Texte : Thomas Bartholin
Historia anatomica
sur les lactifères thoraciques (1652)
chapitre iii
Note [6]
Je remets dans l’ordre chronologique de leur parution les trois références que Thomas Bartholin citait sur l’anatomie, alors encore très mystérieuse, du canal de Wirsung.

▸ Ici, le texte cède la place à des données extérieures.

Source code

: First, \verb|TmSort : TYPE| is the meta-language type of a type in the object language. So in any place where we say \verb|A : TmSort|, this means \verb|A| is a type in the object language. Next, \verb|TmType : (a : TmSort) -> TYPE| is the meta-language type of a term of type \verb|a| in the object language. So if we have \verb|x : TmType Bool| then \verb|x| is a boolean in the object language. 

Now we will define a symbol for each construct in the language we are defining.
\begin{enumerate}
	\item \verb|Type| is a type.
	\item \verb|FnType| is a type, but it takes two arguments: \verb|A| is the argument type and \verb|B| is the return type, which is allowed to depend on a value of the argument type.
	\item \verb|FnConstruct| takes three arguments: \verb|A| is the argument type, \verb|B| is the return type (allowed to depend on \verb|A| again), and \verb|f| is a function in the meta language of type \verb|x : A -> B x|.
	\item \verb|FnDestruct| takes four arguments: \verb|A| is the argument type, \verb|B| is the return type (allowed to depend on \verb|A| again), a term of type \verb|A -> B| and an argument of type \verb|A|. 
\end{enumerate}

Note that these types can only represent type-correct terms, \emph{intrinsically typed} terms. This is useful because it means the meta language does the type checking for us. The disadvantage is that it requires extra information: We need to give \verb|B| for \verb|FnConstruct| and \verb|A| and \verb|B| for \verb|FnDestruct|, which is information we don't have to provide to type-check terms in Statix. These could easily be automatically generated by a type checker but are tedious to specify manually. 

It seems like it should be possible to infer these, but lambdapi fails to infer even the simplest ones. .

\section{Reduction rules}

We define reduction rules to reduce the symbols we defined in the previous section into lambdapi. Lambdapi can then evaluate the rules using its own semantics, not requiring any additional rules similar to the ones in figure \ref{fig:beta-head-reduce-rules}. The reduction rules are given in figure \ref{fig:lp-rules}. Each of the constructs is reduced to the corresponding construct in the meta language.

Ductus hic venarum lactearum maxima, magno sibi cum meatu biliario communi, hiatu ab intestino jejuno satis conspicuè incipit, secundum corporis latitudinem et pancreatis longitudinem, calami scriptorii ferè crassitiem adæquans, extenditur : in cadavere nihil quicquam, dum aperitur, continet, aliarum lactearum more, quæ tamen omnes, ob exiguitatem, et quod membranis quibus fulciuntur, nimis sint similes, inanitæ disparent, visumque nostrum effugiunt ; hic verò, propter magnitudinem et quia per carnem, à qua facilè discernitur excurrit, satis est conspicuus : in animali vivo, aliquot post pastum horis, aperto, albo humore impletus tumet, ligaturâ constrictus, intestinum versus intumet magis, ultra verò statim inanitur.[On voit assez clairement que ce très grand canal {b} des veines lactées commence au niveau de l’intestin grêle par un orifice qu’il partage en grande partie avec le méat biliaire. Il se déploie sur toute la longueur et la largeur du corps du pancréas, et son calibre égale presque celui d’une plume à écrire. Quand on l’ouvre chez le cadavre, il est absolument vide, comme sont les autres lactifères, lesquels échappent à notre vue, en raison de leur exiguïté et des membranes auxquelles ils adhèrent, qui leur ressemblent beaucoup et dont il est vain de vouloir les séparer ; en revanche, le lactifère du pancréas est assez visible en raison de sa taille et parce qu’on le distingue bien de la chair pancréatique dans laquelle il chemine. Il est gonflé chez un animal vivant, quand on l’ouvre quelques heures après l’avoir nourri, et plein d’une humeur blanche ; {c} et si on le lie, il enfle du côté de l’intestin, mais s’aplatit en amont]. {d}
- Chapitre intitulé Venarum lactearum usus : quis pancreatis : et gladularum mesenterii usus : chymosis rudior sanguinificatio : quid chymus : sanguinis in jecore uterino præparatio : naturæ circa alimentum ordo [Utilité des veines lactées ; ce qu’est celle du pancréas et des glandes du mésentère ; la chymose est plus grossière que la sanguification ; ce qu’est le chyme ; la préparation du sang dans le placenta ; ordre de la nature concernant l’aliment].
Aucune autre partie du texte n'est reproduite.